Горизонты | страница 41



— Любой заяц уместится. Положим зайца…

— И маслица, — перебил я.

— Жирно захотел… И зайца, и масло, все тебе сразу.

— Зачем же, Семеновна, живем? — сказал я словами отчима.

— Цыц ты, ишь заговорил… Не убил, а уж отеребил.

Лесовать охотники ушли, видать, далеко, и к вечеру не вернулись. Да и с зайцами возвращаться нелегко.

Ночью я спал неспокойно, видел каких-то зверей и — ни одного зайца. Проснувшись, я опять спросил бабушку, какие бывают зайцы, на кого они похожи.

— Зайцы и похожи на зайцев.

— Хвостик-то калачиком, как у Урчала?

— Бывает, как и у него… Принесет тятька — увидишь.

На другой день только под вечер вернулся отчим, усталый и хмурый. Я бросился к нему, смотрю — фартука-то на нем и нет, обгорел, одна вышитая нагрудка осталась. За нагрудкой засунуты рукавицы и кисет с табаком.

— Вот те на! — развела руками бабушка. — Говорила — рыбка да рябки…

Доставая из сумки грибы, отец сказал мне:

— Еще не выросли, Аркашик, наши зайчики. Пусть подрастут малость. Чего же зря душу губить…

«И впрямь, чего же губить? — согласился я молча. — Другое дело — грибы. Они не живые, без души грибы-то… Их можно и маленькие ломать».

— А фартук-то где? — допытывалась бабушка.

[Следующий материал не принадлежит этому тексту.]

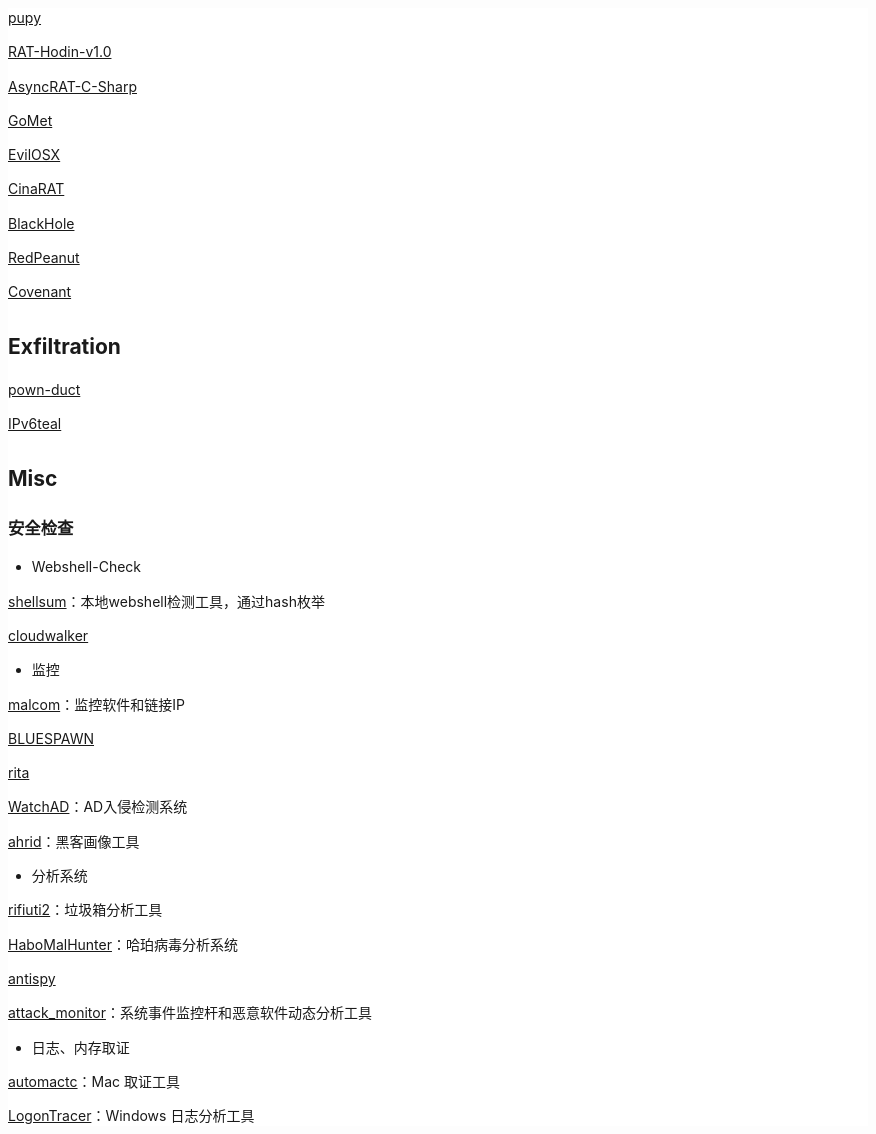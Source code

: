 [pupy](https://github.com/n1nj4sec/pupy)

[RAT-Hodin-v1.0](https://github.com/Thibault-69/RAT-Hodin-v1.0)

[AsyncRAT-C-Sharp](https://github.com/NYAN-x-CAT/AsyncRAT-C-Sharp)

[GoMet](https://github.com/gomet-app/GoMet)

[EvilOSX](https://github.com/Marten4n6/EvilOSX)

[CinaRAT](https://github.com/wearelegal/CinaRAT)

[BlackHole](https://github.com/hussein-aitlahcen/BlackHole)

[RedPeanut](https://github.com/b4rtik/RedPeanut)

[Covenant](https://github.com/cobbr/Covenant)

## Exfiltration

[pown-duct](https://github.com/pownjs/pown-duct)

[IPv6teal](https://github.com/christophetd/IPv6teal)

## Misc

### 安全检查

* Webshell-Check

[shellsum](https://github.com/ManhNho/shellsum)：本地webshell检测工具，通过hash枚举

[cloudwalker](https://github.com/chaitin/cloudwalker)

* 监控

[malcom](https://github.com/tomchop/malcom)：监控软件和链接IP

[BLUESPAWN](https://github.com/ION28/BLUESPAWN)

[rita](https://github.com/activecm/rita)

[WatchAD](https://github.com/0Kee-Team/WatchAD)：AD入侵检测系统

[ahrid](https://github.com/gh0stkey/ahrid)：黑客画像工具

* 分析系统

[rifiuti2](https://github.com/abelcheung/rifiuti2)：垃圾箱分析工具

[HaboMalHunter](https://github.com/Tencent/HaboMalHunter)：哈珀病毒分析系统

[antispy](https://github.com/mohuihui/antispy)

[attack_monitor](https://github.com/yarox24/attack_monitor)：系统事件监控杆和恶意软件动态分析工具


* 日志、内存取证

[automactc](https://github.com/CrowdStrike/automactc)：Mac 取证工具

[LogonTracer](https://github.com/JPCERTCC/LogonTracer)：Windows 日志分析工具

— Не ругай, Семеновна, видишь, уснули у огня. Ночью-то зуб на зуб не попадает…

— Говорила, рыбка да рябки — потеряй деньки!

17

Однако я не терял надежды, ждал: когда-нибудь да принесет отчим зайца.

Однажды он приехал с лесного сенокоса и, не распрягая лошадь, быстро вошел в избу.

— Вот и привез, — вынимая из-за пазухи какой-то серый клубочек, сказал он.

— Зайка! Зайка! — запрыгал я от восторга.

— Это хомячок.

— Еще чего выдумали, крыса ведь, — разглядывая маленького дрожащего зверька, недовольно сказала бабушка. — Много хлеба-то… Скоро волка заведете…

— Ему немного надо. Семеновна.

— Еще бы много. Хлебушко-то из колосков, голубчик, собираем.

Вечером стали кормить Фомку — так мы назвали хомячка. Почему его так окрестили? А все наша бабушка. Когда зверек стал есть, щеки у него раздулись, я даже подумал: как бы не лопнул. Бабушка смотрела, смотрела и сказала: «Ну и Фома, — и, взглянув на меня, добавила: — А ты Ерема… Фома да Ерема». Так и назвали — Фома, Фомка.

Каждый раз Фомка торопливо хватал из старого блюда пищу и, не прожевывая, прятал ее за щеки. Они так раздувались, что и впрямь смотреть было страшно.

— Весь хлеб сожрет… Можно бы поросенка выкормить, а тут крысу какую-то завели, прости господи, — недовольно ворчала бабушка.

Фомка был забавный зверек, он заменял мне Урчала. Тот давно вырос и все где-то на улице пропадал. Поест ли Фомка или поспит, обязательно умывается. Такой чистюля! Поплюет на лапки, как человек, забросит их на затылок и тянет к мордочке. И все делает так старательно и вроде осмысленно, что даже бабушка удивлялась: «Смотри-кось, крыса, а чистоту любит».